Andrew, I have a couple of questions regarding your problem in the hope of helping. This first thing is I'm curious about your exact configuration.
Are you using Async IO? Have you tried to disable it? The BUG that you are getting makes this suspicious to me. Based on your environment you may see a minor peroformance hit, but in most cases it's not huge, and, a slightly slower and running database would seem to be better than a crashed one. Also it would give a clue as to the problem if that fixed it.
What filesystem?
I suspect your RAID card is some PERC/4 variant. Are you using megaraid or megaraid2? What version of this driver?
An interesting note is that Redhat has a whitepaper on their "crash" utility that includes a case study of debugging a kernel issue that causes a ""kernel BUG at pipe.c:120!". The case study doesn't say what the final issue was, but it might be worth an email to the author to see what the issue was and whether the fix has made it into the standard kernel, SuSE kernel yet.
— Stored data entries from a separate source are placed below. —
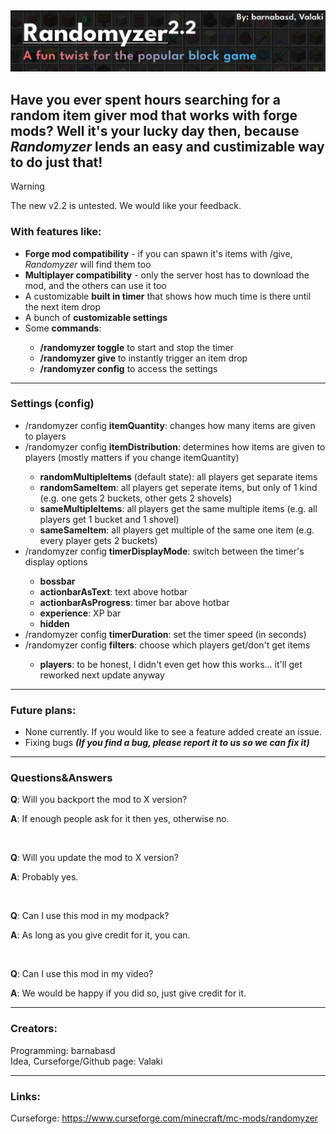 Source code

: <img src="https://raw.githubusercontent.com/barnabasd/Randomyzer/master/images/header.jpg">
<h2>Have you ever spent hours searching for a random item giver mod that works with forge mods? Well it's your lucky day then, because <i>Randomyzer</i> lends an easy and custimizable way to do just that!</h2>

> [!WARNING]
> The new v2.2 is untested. We would like your feedback.
<h3>With features like:</h3>
<ul>
    <li><b>Forge mod compatibility</b> - if you can spawn it's items with /give,  	<i>Randomyzer</i> will find them too</li>
    <li><b>Multiplayer compatibility</b> - only the server host has to download the mod, and the others can use it too</li>
    <li>A customizable <b>built in timer</b> that shows how much time is there until the next item drop</li>
    <li>A bunch of <b>customizable settings</b></li>
    <li>Some <b>commands</b>:</li>
<ul>
    <li><b>/randomyzer toggle</b> to start and stop the timer</li>
    <li><b>/randomyzer give</b> to instantly trigger an item drop</li>
    <li><b>/randomyzer config</b> to access the settings</li>
</ul>
</ul>
<hr>
<h3>Settings (config)</h3>
<ul>
    <li>/randomyzer config <b>itemQuantity</b>: changes how many items  are given to players</li>
    <li>/randomyzer config <b>itemDistribution</b>: determines how items are given to players (mostly matters if you change itemQuantity)</li>
    <ul>
        <li><b>randomMultipleItems</b> (default state): all players get separate items</li>
        <li><b>randomSameItem</b>: all players get seperate items, but only of 1 kind (e.g. one gets 2 buckets, other gets 2 shovels)</li>
        <li><b>sameMultipleItems</b>: all players get the same multiple items (e.g. all players get 1 bucket and 1 shovel)</li>
        <li><b>sameSameItem</b>: all players get multiple of the same one item (e.g. every player gets 2 buckets)</li>
    </ul>
    <li>/randomyzer config <b>timerDisplayMode</b>: switch between the timer's display options</li>
    <ul>
        <li><b>bossbar</b></li>
        <li><b>actionbarAsText</b>: text above hotbar</li>
        <li><b>actionbarAsProgress</b>: timer bar above hotbar</li>
        <li><b>experience</b>: XP bar</li>
        <li><b>hidden</b></li>
    </ul>
    <li>/randomyzer config <b>timerDuration</b>: set the timer speed (in seconds)</li>
    <li>/randomyzer config <b>filters</b>: choose which players get/don't get items</li>
    <ul>
        <li><b>players</b>: to be honest, I didn't even get how this works... it'll get reworked next update anyway</li>
    </ul>
</ul>
<hr>
<h3>Future plans:</h3>
<ul>
    <li>None currently. If you would like to see a feature added create an issue.</li>
    <li>Fixing bugs <b><i>(If you find a bug, please report it to us so we can fix it)</b></i></li>
</ul>
<hr>
<h3>Questions&Answers</h3>
<p><b>Q</b>: Will you backport the mod to X version?</p>
<p><b>A</b>: If enough people ask for it then yes, otherwise no.</p>
<br>
<p><b>Q</b>: Will you update the mod to X version?</p>
<p><b>A</b>: Probably yes.</p>
<br>
<p><b>Q</b>: Can I use this mod in my modpack?</p>
<p><b>A</b>: As long as you give credit for it, you can.</p>
<br>
<p><b>Q</b>: Can I use this mod in my video?</p>
<p><b>A</b>: We would be happy if you did so, just give credit for it.</p>
</ul>
<hr>
<h3>Creators:</h3>
Programming: barnabasd
<br>
Idea, Curseforge/Github page: Valaki
<hr>
<h3>Links:</h3>
Curseforge: <a href=https://www.curseforge.com/minecraft/mc-mods/randomyzer>https://www.curseforge.com/minecraft/mc-mods/randomyzer</a>

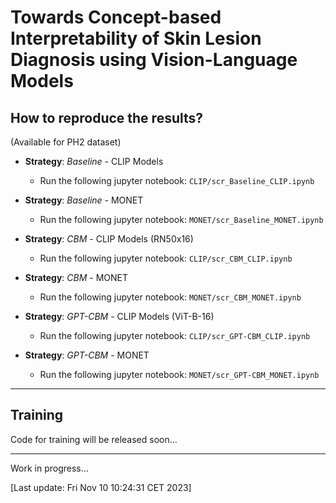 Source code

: # Towards Concept-based Interpretability of Skin Lesion Diagnosis using Vision-Language Models

## How to reproduce the results?

(Available for PH2 dataset)

- **Strategy**: *Baseline* - CLIP Models
    - Run the following jupyter notebook: `CLIP/scr_Baseline_CLIP.ipynb`

- **Strategy**: *Baseline* - MONET
    - Run the following jupyter notebook: `MONET/scr_Baseline_MONET.ipynb`

- **Strategy**: *CBM* - CLIP Models (RN50x16)
    - Run the following jupyter notebook: `CLIP/scr_CBM_CLIP.ipynb`

- **Strategy**: *CBM* - MONET
    - Run the following jupyter notebook: `MONET/scr_CBM_MONET.ipynb`

- **Strategy**: *GPT-CBM* - CLIP Models (ViT-B-16)
    - Run the following jupyter notebook: `CLIP/scr_GPT-CBM_CLIP.ipynb`

- **Strategy**: *GPT-CBM* - MONET
    - Run the following jupyter notebook: `MONET/scr_GPT-CBM_MONET.ipynb`

---


## Training

Code for training will be released soon...

---
Work in progress...

[Last update: Fri Nov 10 10:24:31 CET 2023]
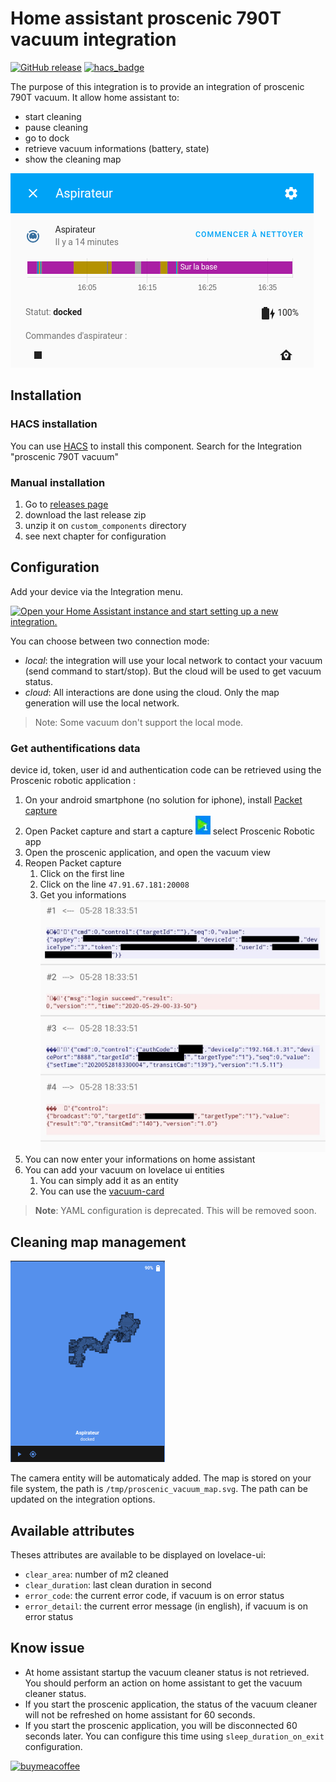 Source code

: # Home assistant proscenic 790T vacuum integration

[![GitHub release](https://img.shields.io/github/release/deblockt/hass-proscenic-790T-vacuum)](https://github.com/deblockt/hass-proscenic-790T-vacuum/releases/latest)
[![hacs_badge](https://img.shields.io/badge/HACS-Default-orange.svg)](https://github.com/custom-components/hacs)

The purpose of this integration is to provide an integration of proscenic 790T vacuum.
It allow home assistant to:
- start cleaning
- pause cleaning
- go to dock
- retrieve vacuum informations (battery, state)
- show the cleaning map

![screenshot](./doc/screen.png)

## Installation

### HACS installation

You can use [HACS](https://hacs.xyz/) to install this component. Search for the Integration "proscenic 790T vacuum"

### Manual installation

1. Go to [releases page](https://github.com/deblockt/hass-proscenic-790T-vacuum/releases)
2. download the last release zip
3. unzip it on `custom_components` directory
4. see next chapter for configuration

## Configuration

Add your device via the Integration menu.

[![Open your Home Assistant instance and start setting up a new integration.](https://my.home-assistant.io/badges/config_flow_start.svg)](https://my.home-assistant.io/redirect/config_flow_start/?domain=proscenic)

You can choose between two connection mode:
- *local*: the integration will use your local network to contact your vacuum (send command to start/stop). But the cloud will be used to get vacuum status.
- *cloud*: All interactions are done using the cloud. Only the map generation will use the local network.

> Note: Some vacuum don't support the local mode.


### Get authentifications data

device id, token, user id and authentication code can be retrieved using the Proscenic robotic application :
1. On your android smartphone (no solution for iphone), install [Packet capture](https://play.google.com/store/apps/details?id=app.greyshirts.sslcapture&hl=fr)
2. Open Packet capture and start a capture ![screenshot](./doc/packet_capture_button.png) select Proscenic  Robotic app
3. Open the proscenic application, and open the vacuum view
4. Reopen  Packet capture
    1. Click on the first line
    2. Click on the line `47.91.67.181:20008`
    3. Get you informations ![screenshot](./doc/packet_with_info.jpg)
5. You can now enter your informations on home assistant
6. You can add your vacuum on lovelace ui entities
    1. You can simply add it as an entity
    2. You can use the [vacuum-card](https://github.com/denysdovhan/vacuum-card)

> **Note**:  YAML configuration is deprecated. This will be removed soon.

## Cleaning map management

![map](./doc/map.png)

The camera entity will be automaticaly added.
The map is stored on your file system, the path is `/tmp/proscenic_vacuum_map.svg`.
The path can be updated on the integration options.

## Available attributes

Theses attributes are available to be displayed on lovelace-ui:
- `clear_area`: number of m2 cleaned
- `clear_duration`: last clean duration in second
- `error_code`: the current error code, if vacuum is on error status
- `error_detail`: the current error message (in english), if vacuum is on error status

## Know issue

- At home assistant startup the vacuum cleaner status is not retrieved. You should perform an action on home assistant to get the vacuum cleaner status.
- If you start the proscenic application, the status of the vacuum cleaner will not be refreshed on home assistant for 60 seconds.
- If you start the proscenic application, you will be disconnected 60 seconds later. You can configure this time using `sleep_duration_on_exit` configuration.

[![buymeacoffee](https://www.buymeacoffee.com/assets/img/custom_images/orange_img.png)](https://www.buymeacoffee.com/deblockt)
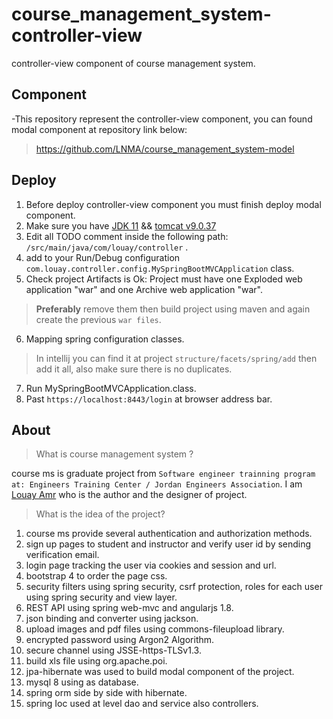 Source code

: # course_management_system-controller-view
controller-view component of course management system.

## Component
-This repository represent the controller-view component, you can found modal component at repository link below:
>https://github.com/LNMA/course_management_system-model

## Deploy

1. Before deploy controller-view component you must finish deploy modal component.
2. Make sure you have [JDK 11](https://www.oracle.com/java/technologies/javase-downloads.html) && [tomcat v9.0.37](https://archive.apache.org/dist/tomcat/tomcat-9/)
3. Edit all TODO comment inside the following path: `/src/main/java/com/louay/controller` .
4. add to your Run/Debug configuration `com.louay.controller.config.MySpringBootMVCApplication` class.
5. Check project Artifacts is Ok: Project must have one Exploded web application "war" and one Archive web application "war".
>**Preferably** remove them then build project using maven and again create the previous `war files`.
6. Mapping spring configuration classes.
>In intellij you can find it at project `structure/facets/spring/add` then add it all, also make sure there is no duplicates.
7. Run MySpringBootMVCApplication.class.
8. Past `https://localhost:8443/login` at browser address bar.

## About
>What is course management system ?

course ms is graduate project from `Software engineer trainning program at: Engineers Training Center / Jordan Engineers Association`.
I am [Louay Amr](https://www.linkedin.com/in/louay-amr-0b064b141) who is the author and the designer of project.

>What is the idea of the project?
1. course ms provide several authentication and authorization methods. 
2. sign up pages to student and instructor and verify user id by sending verification email.
3. login page tracking the user via cookies and session and url.
4. bootstrap 4 to order the page css.
5. security filters using spring security, csrf protection, roles for each user using spring security and view layer.
6. REST API using spring web-mvc and angularjs 1.8. 
7. json binding and converter using jackson.
8. upload images and pdf files using commons-fileupload library.
9. encrypted password using Argon2 Algorithm.
10. secure channel using JSSE-https-TLSv1.3.
11. build xls file using org.apache.poi.
12. jpa-hibernate was used to build modal component of the project.
13. mysql 8 using as database.
14. spring orm side by side with hibernate.
15. spring Ioc used at level dao and service also controllers. 

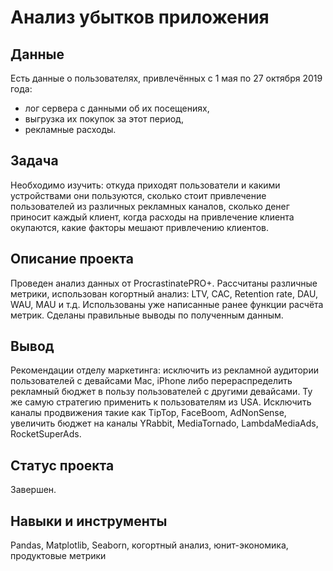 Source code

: # Анализ убытков приложения

## Данные

Есть данные о пользователях, привлечённых с 1 мая по 27 октября 2019 года:

- лог сервера с данными об их посещениях,
- выгрузка их покупок за этот период,
- рекламные расходы.

## Задача

Необходимо изучить: откуда приходят пользователи и какими устройствами они пользуются, сколько стоит привлечение пользователей из различных рекламных каналов, сколько денег приносит каждый клиент, когда расходы на привлечение клиента окупаются, какие факторы мешают привлечению клиентов.

## Описание проекта

Проведен анализ данных от ProcrastinatePRO+. Рассчитаны различные метрики, использован когортный анализ: LTV, CAC, Retention rate, DAU, WAU, MAU и т.д. Использованы уже написанные ранее функции расчёта метрик. Сделаны правильные выводы по полученным данным.

## Вывод 

Рекомендации отделу маркетинга: исключить из рекламной аудитории пользователей с девайсами Mac, iPhone либо перераспределить рекламный бюджет в пользу пользователей с другими девайсами. Ту же самую стратегию применить к пользователям из USA. Исключить каналы продвижения такие как TipTop, FaceBoom, AdNonSense, увеличить бюджет на каналы YRabbit, MediaTornado, LambdaMediaAds, RocketSuperAds.

## Статус проекта

Завершен.

## Навыки и инструменты

Pandas, Matplotlib, Seaborn, когортный анализ, юнит-экономика, продуктовые метрики
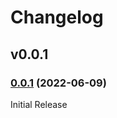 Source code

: # Changelog

## v0.0.1

### [0.0.1](https://github.com/openfga/js-sdk/releases/tag/v0.0.1) (2022-06-09)

Initial Release
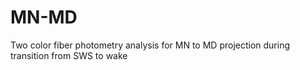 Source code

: # MN-MD
Two color fiber photometry analysis for MN to MD projection during transition from SWS to wake
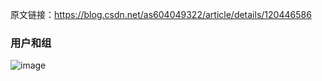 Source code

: 原文链接：https://blog.csdn.net/as604049322/article/details/120446586


### 用户和组
![image](https://github.com/user-attachments/assets/0104d2cc-db43-4453-bfd1-0fe3475cf4f5)
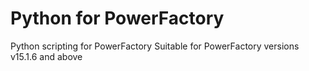 # Python for PowerFactory

Python scripting for PowerFactory
Suitable for PowerFactory versions v15.1.6 and above
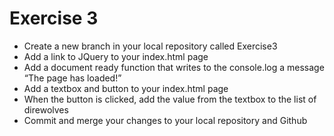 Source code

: # Exercise 3
<ul>
    <li>Create a new branch in your local repository called Exercise3</li>
    <li>Add a link to JQuery to your index.html page</li>
    <li>Add a document ready function that writes to the console.log a message “The page has loaded!”</li>
    <li>Add a textbox and button to your index.html page</li>
    <li>When the button is clicked, add the value from the textbox to the list of direwolves</li>
    <li>Commit and merge your changes to your local repository and Github</li>
</ul> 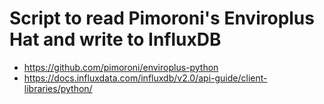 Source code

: # Script to read Pimoroni's Enviroplus Hat and write to InfluxDB


- https://github.com/pimoroni/enviroplus-python
- https://docs.influxdata.com/influxdb/v2.0/api-guide/client-libraries/python/

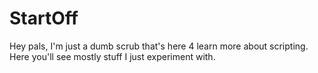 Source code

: # StartOff
Hey pals, I'm just a dumb scrub that's here 4 learn more about scripting.
Here you'll see mostly stuff I just experiment with.
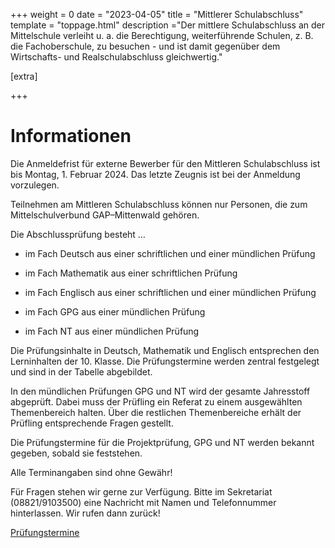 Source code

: +++
weight = 0
date = "2023-04-05"
title = "Mittlerer Schulabschluss"
template = "toppage.html"
description ="Der mittlere Schulabschluss an der Mittelschule verleiht u. a. die Berechtigung, weiterführende Schulen, z. B. die Fachoberschule, zu besuchen - und ist damit gegenüber dem Wirtschafts- und Realschulabschluss gleichwertig."

[extra]

+++

# Informationen

Die Anmeldefrist für externe Bewerber für den Mittleren Schulabschluss ist bis Montag, 1. Februar 2024. Das letzte Zeugnis ist bei der Anmeldung vorzulegen.

Teilnehmen am Mittleren Schulabschluss können nur Personen, die zum Mittelschulverbund GAP–Mittenwald gehören.

Die Abschlussprüfung besteht …

- im Fach Deutsch aus einer schriftlichen und einer mündlichen Prüfung

- im Fach Mathematik aus einer schriftlichen Prüfung

- im Fach Englisch aus einer schriftlichen und einer mündlichen Prüfung

- im Fach GPG aus einer mündlichen Prüfung

- im Fach NT aus einer mündlichen Prüfung
 

Die Prüfungsinhalte in Deutsch, Mathematik und Englisch entsprechen den Lerninhalten der 10. Klasse. Die Prüfungstermine werden zentral festgelegt und sind in der Tabelle abgebildet.

In den mündlichen Prüfungen GPG und NT wird der gesamte Jahresstoff abgeprüft. Dabei muss der Prüfling ein Referat zu einem ausgewählten Themenbereich halten. Über die restlichen Themenbereiche erhält der Prüfling entsprechende Fragen gestellt.

Die Prüfungstermine für die Projektprüfung, GPG und NT werden bekannt gegeben, sobald sie feststehen.

Alle Terminangaben sind ohne Gewähr!

Für Fragen stehen wir gerne zur Verfügung. Bitte im Sekretariat (08821/9103500) eine Nachricht mit Namen und Telefonnummer hinterlassen. Wir rufen dann zurück!

[Prüfungstermine](/schullebenseiten/prufungstermine/#mittlerer-schulabschluss)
Have you tried using a custom kernel compiled from stock sources? I know it wouldn't be certified but hey, the certified kernel is giving you a crash every ~72 hours.
You've probably answered these before on the list. I'll look back over the archives but these were just things that popped out of my head.
Later, Tom
-- --Original Message-- -- From: McAllister, Andrew [mailto:McAllisterA@(protected)] Sent: Tue 03/02/2004 4:02 PM To: Thomas.Fragstein@(protected); suse-oracle@(protected) Cc: Subject: RE: [suse-oracle] [OT] Proliant DL740 hangs with sles8 (k_smp 2.4.21 -190) I'm sorry, I don't understand.
Regarding swap. We have 8 gig of swap in 4x2gig partitions. But it doesn't really matter, our swap use has never gone above 300 megabytes. We had 8 gig of RAM, but removed 4 gig trying to eliminate potential problems. Still swap use is never above 300Gig.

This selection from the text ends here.